Great post. I had not thought much about whether or not Katniss seemed to be an empowering character. But after reading both this and The Last Psychiatrist's posts, I do see her as completely empowering. If we really are going to say that she didn't have agency (yes, she had to be in the game, fight to the death, wear the make-up) then how did she, as you said, have the power to make the choice to save her sister? to save Peeta? to band with Ru? to pretend to eat the berries? In this way, the story is very much about a girl who had many choices made for her, but in the midst of that, she found the ability to make some of her own, very painful, decisions. If a girl in such a confining world can find the strength to exercise her feeble power of choice and create such a difference, then imagine what the power my choice holds in my own world.
ReplyDeleteOr did I totally miss the point? I may have had a glass of wine or two before reading/writing this.
This is such an awesome post Gen. I'm a women's studies major too. I so agree that it's all about having choices. I'm older--in my 50s--and when I went to school, it was the first time women really had the choice to have a career as well as family. We take some of these choices too for granted now and it's scary how some of these rights are being taken away.

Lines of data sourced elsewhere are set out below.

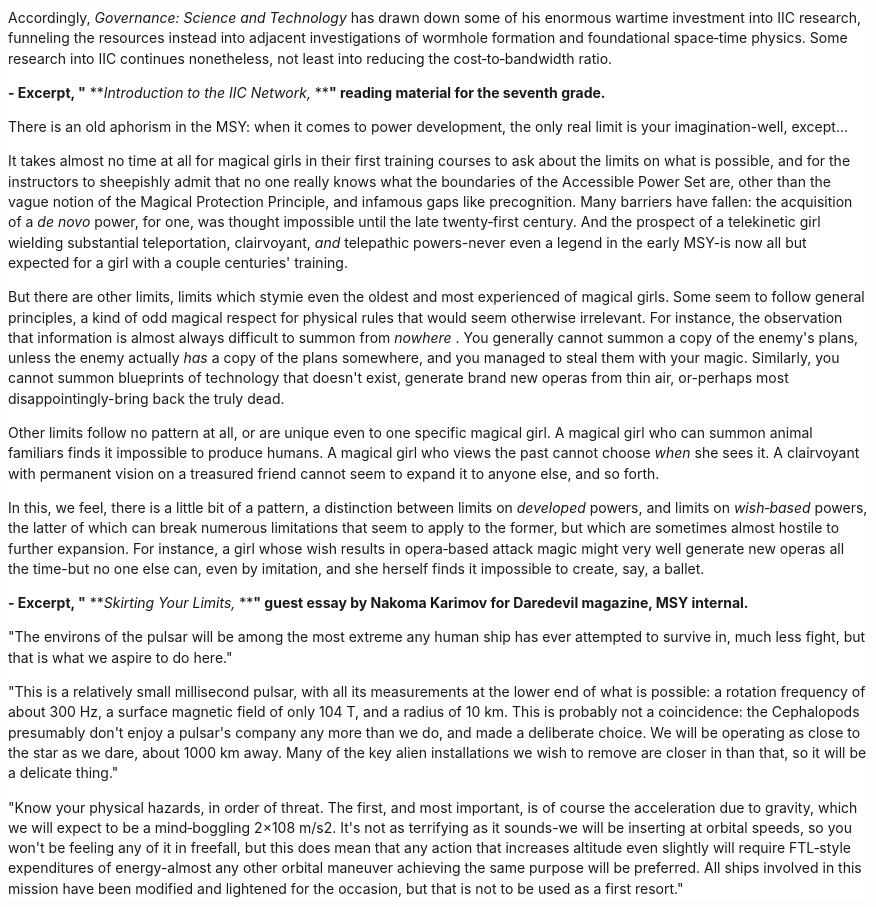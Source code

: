 Accordingly, *Governance: Science and Technology* has drawn down some of his enormous wartime investment into IIC research, funneling the resources instead into adjacent investigations of wormhole formation and foundational space‐time physics. Some research into IIC continues nonetheless, not least into reducing the cost‐to‐bandwidth ratio.

**- Excerpt, "** ***Introduction to the IIC Network,* ****" reading material for the seventh grade.**

There is an old aphorism in the MSY: when it comes to power development, the only real limit is your imagination-well, except…

It takes almost no time at all for magical girls in their first training courses to ask about the limits on what is possible, and for the instructors to sheepishly admit that no one really knows what the boundaries of the Accessible Power Set are, other than the vague notion of the Magical Protection Principle, and infamous gaps like precognition. Many barriers have fallen: the acquisition of a *de novo* power, for one, was thought impossible until the late twenty‐first century. And the prospect of a telekinetic girl wielding substantial teleportation, clairvoyant, *and* telepathic powers-never even a legend in the early MSY-is now all but expected for a girl with a couple centuries' training.

But there are other limits, limits which stymie even the oldest and most experienced of magical girls. Some seem to follow general principles, a kind of odd magical respect for physical rules that would seem otherwise irrelevant. For instance, the observation that information is almost always difficult to summon from *nowhere* . You generally cannot summon a copy of the enemy's plans, unless the enemy actually *has* a copy of the plans somewhere, and you managed to steal them with your magic. Similarly, you cannot summon blueprints of technology that doesn't exist, generate brand new operas from thin air, or-perhaps most disappointingly-bring back the truly dead.

Other limits follow no pattern at all, or are unique even to one specific magical girl. A magical girl who can summon animal familiars finds it impossible to produce humans. A magical girl who views the past cannot choose *when* she sees it. A clairvoyant with permanent vision on a treasured friend cannot seem to expand it to anyone else, and so forth.

In this, we feel, there is a little bit of a pattern, a distinction between limits on *developed* powers, and limits on *wish‐based* powers, the latter of which can break numerous limitations that seem to apply to the former, but which are sometimes almost hostile to further expansion. For instance, a girl whose wish results in opera‐based attack magic might very well generate new operas all the time-but no one else can, even by imitation, and she herself finds it impossible to create, say, a ballet.

**- Excerpt, "** ***Skirting Your Limits,* ****" guest essay by Nakoma Karimov for Daredevil magazine, MSY internal.**

"The environs of the pulsar will be among the most extreme any human ship has ever attempted to survive in, much less fight, but that is what we aspire to do here."

"This is a relatively small millisecond pulsar, with all its measurements at the lower end of what is possible: a rotation frequency of about 300 Hz, a surface magnetic field of only 104 T, and a radius of 10 km. This is probably not a coincidence: the Cephalopods presumably don't enjoy a pulsar's company any more than we do, and made a deliberate choice. We will be operating as close to the star as we dare, about 1000 km away. Many of the key alien installations we wish to remove are closer in than that, so it will be a delicate thing."

"Know your physical hazards, in order of threat. The first, and most important, is of course the acceleration due to gravity, which we will expect to be a mind‐boggling 2×108 m/s2. It's not as terrifying as it sounds-we will be inserting at orbital speeds, so you won't be feeling any of it in freefall, but this does mean that any action that increases altitude even slightly will require FTL‐style expenditures of energy-almost any other orbital maneuver achieving the same purpose will be preferred. All ships involved in this mission have been modified and lightened for the occasion, but that is not to be used as a first resort."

ReplyDeleteAnd I agree that how girls (and guys) are strong characters doesn't mean they always save the day and like all of us, they show their strength in different ways. Thanks for sharing this.
I really enjoyed this. I too believe a character, male or female, can show empowerment and autonomy in ways other than "saving the day" or "killing." For me, the reaping scene spoke loudly about Katniss's strength, and the fact that she avoids killing/death because she feels it is wrong only made her a more sympathetic character. Thanks for sharing.
ReplyDeleteSo it is entirely too early for me to be as coherent as I'd like to be, but you are so right on with this post. The term Strong Female Character can be a bit misleading, and I've seen many writers interpret it solely as physical strength. (The same writers generally have a habit of making the character repeatedly proclaim how strong she is, without bothering to give her a personality beyond that...)
ReplyDeleteAs for me, I love female characters who can kick a little ass, but it definitely goes beyond that. Some of my favorite female characters are tomboys, but just as many of them are traditionally feminine, and even more of them occupy a space in-between, just like many of the women I know. In the end, a character will appeal to me through the strength of her convictions, not the strength of her right hook.